I have a 10 gal. tank with lots of hiding places. Is it at all possible to keep 2 male bettas together in this tank.


----------



## It'sJames (Nov 15, 2007)

No, I wouldn't try it. You may get away with it for a little while, but eventually someone will get hurt, or more likely, be killed.


----------



## Falina (Feb 25, 2007)

No, it's not.


----------



## SST (Nov 17, 2007)

Nope, not two bettas. But there are other compatible fish you could put with him. 

Or a snail or two. Or some shrimp. Or african dwarf frogs. Maybe. Not all bettas will tolerate a snail, shrimp, or frogs. Just depends on their personality. Mine bullied the new snail. Kept him pinned in the corner! :lol:


----------



## It'sJames (Nov 15, 2007)

My african dwarf frogs tore off my bettas dorsal fin last night.... I'd be very careful if you put frogs and bettas together.[/img]


----------



## Cody (Dec 22, 2007)

In a 10gal, I would suggest not to. If you had a decently large tank (55+), you could possible do it.

You can add many other fish that do not have long fins, however.


----------



## Oldman47 (Sep 7, 2007)

In a 10 gallon, if you want your betta to have company, get him 2 or 3 platies.
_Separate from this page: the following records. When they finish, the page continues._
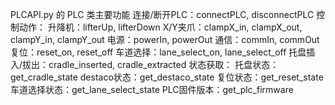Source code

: PLCAPI.py 的 PLC 类主要功能
连接/断开PLC：connectPLC, disconnectPLC
控制动作：
升降机：lifterUp, lifterDown
X/Y夹爪：clampX_in, clampX_out, clampY_in, clampY_out
电源：powerIn, powerOut
通信：commIn, commOut
复位：reset_on, reset_off
车道选择：lane_select_on, lane_select_off
托盘插入/拔出：cradle_inserted, cradle_extracted
状态获取：
托盘状态：get_cradle_state
destaco状态：get_destaco_state
复位状态：get_reset_state
车道选择状态：get_lane_select_state
PLC固件版本：get_plc_firmware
They will not bother him much and will encourage him to swim around more. Exercise is good for bettas too. Another betta in any small container, small meaning less than 100 gallons, is something I would avoid.


----------



## sean_x1 (Jan 26, 2008)

it is possible if there like the wild ones, they develop territorys


----------



## Shane (Jan 26, 2008)

ghreed said:


> In a 10 gallon, if you want your betta to have company, get him 2 or 3 platies. They will not bother him much and will encourage him to swim around more. Exercise is good for bettas too. Another betta in any small container, small meaning less than 100 gallons, is something I would avoid.


I have an empty 700 litre (~184 US gallons) which I am preparing to fill, are you suggesting I could possibly put two male bettas in it?


----------



## Falina (Feb 25, 2007)

Shane said:


> ghreed said:
> 
> 
> > In a 10 gallon, if you want your betta to have company, get him 2 or 3 platies. They will not bother him much and will encourage him to swim around more. Exercise is good for bettas too. Another betta in any small container, small meaning less than 100 gallons, is something I would avoid.
> ...


Regardless of tank size, 2 male bettas kept together will almost definitely kill each other I'm afraid.


----------



## Shane (Jan 26, 2008)

Falina said:


> Shane said:
> 
> 
> > ghreed said:
> ...


Thought so, thanks.


----------